Another Exec, Mitch, raised that teachers at times make the comment that What else could you be doing? You can’t go anywhere!  Okay, teachers, this is certainly true. However, the exhaustion of being at home all day without a distinct separation from school and home life makes working extremely difficult, overwhelming our minds with an endless amount of information.

In synthesising the data I have collected through term 1 and term 2, I found a conspicuous increase in my study hours; almost doubling due to the increased amount of work, and the increased need to become an independent learner due to the lack of teacher support.

Typically, I am an organised and incredibly determined student, and in the school term my study-hours are quite consistent. However, in the transition to online learning, I have found that my study-hours have jumped up and down, often in cycles that reflect: Motivation – Demotivation – Guilt – Motivation. This results in rapid mental burnout for most of us, and without the typical support network offered at school with your peers and teachers, most students end up feeling alone and trapped in this exact mindset of needing so much to be ‘productive’ that they do not allow themselves a break. For instance, I am finding that without all my extracurriculars, I have pushed myself to be increasingly productive during these times, and thus am managing to complete more work. Many would relate to this, and consequently feel exhausted and generally burnt out.

With this being said, some differ on the subject of workloads. Michael from the VicSRC for one feels that the “workload has not increased that much”, but expresses that remote learning is significantly more challenging due to “constant sitting at a single desk on a laptop”. Michael makes a good point by saying that different environments act as ‘barriers’ for school and home, whether it be travelling to or from the school yard or home. The coalescing of school and home life seems to most of us like just an “endless stream of homework”. As a year 12 student, I have found this incredibly frustrating due to the pervading ‘school’ atmosphere that has now been associated with home, which is meant to be a getaway from the chaos and stress of school.

Although there is no general consensus on whether workloads have gone up, it seems to be universal that many of us are losing the motivation and determination to do work as assiduously compared to actually going to school. One member of the VicSRC said that doing work individually becomes “unmotivating”, but the greater flexibility of time organisation allowed them to become “more in control of work” which can be also seen as a positive.

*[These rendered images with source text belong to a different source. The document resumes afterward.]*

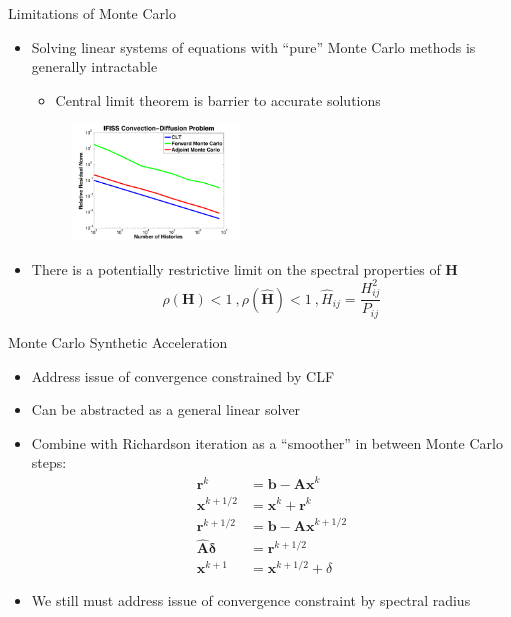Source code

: \documentclass{beamer}
\begin{document}
\begin{frame}{Limitations of Monte Carlo}
  \begin{itemize}
  \item Solving linear systems of equations with ``pure'' Monte Carlo methods
    is generally intractable
    \begin{itemize}
    \item Central limit theorem is barrier to accurate solutions
    \end{itemize}
    \begin{figure}
      \centering
      \includegraphics[width=1.75in]{../NCState_seminar_2014/Ifiss_ConvDiff}
    \end{figure}
  \item There is a potentially restrictive limit on the spectral properties of
    $\mathbf{H}$
    \begin{equation*}
      \rho(\mathbf{H}) < 1\:, \rho(\hat{\mathbf{H}}) < 1\:, \hat{H}_{ij} =
      \frac{H_{ij}^2}{P_{ij}}
    \end{equation*}
  \end{itemize}
\end{frame}


\begin{frame}{Monte Carlo Synthetic Acceleration}
  \begin{itemize}
  \item Address issue of convergence constrained by CLF
    \vfill
  \item Can be abstracted as a general linear solver
    \vfill
  \item Combine with Richardson iteration as a ``smoother'' in between
    Monte Carlo steps:
    \begin{align*}
      \mathbf{r}^k &= \mathbf{b} - \mathbf{Ax}^k \\
      \mathbf{x}^{k+1/2} &= \mathbf{x}^k + \mathbf{r}^k \\
      \mathbf{r}^{k+1/2} &= \mathbf{b} - \mathbf{Ax}^{k+1/2} \\
      \hat{\mathbf{A}} \mathbf{\delta} &= \mathbf{r}^{k+1/2} \\
      \mathbf{x}^{k+1} &= \mathbf{x}^{k+1/2} + \delta
    \end{align*}
  \item We still must address issue of convergence constraint by spectral radius
  \end{itemize}
\end{frame}
\end{document}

I definitely agree that online schooling has allowed me a greater flexibility in terms of time management; I utilise a technique called ‘block scheduling’ to organise myself, on the Google Calendar app, where I plan out my entire day the night before, and amend it as the day goes. Without travel times, and the other unpredictable elements of day to day life, I have found it easier to organise a schedule befitting to myself rather than what is happening around me. This is definitely a positive, as I have been managing to do more work and revision. The biggest problem though then, is not whether students are getting enough work done, but arguably, their mental health. I have certainly found it harder to cope through online schooling due to putting pressure on myself to be more productive and complete more work.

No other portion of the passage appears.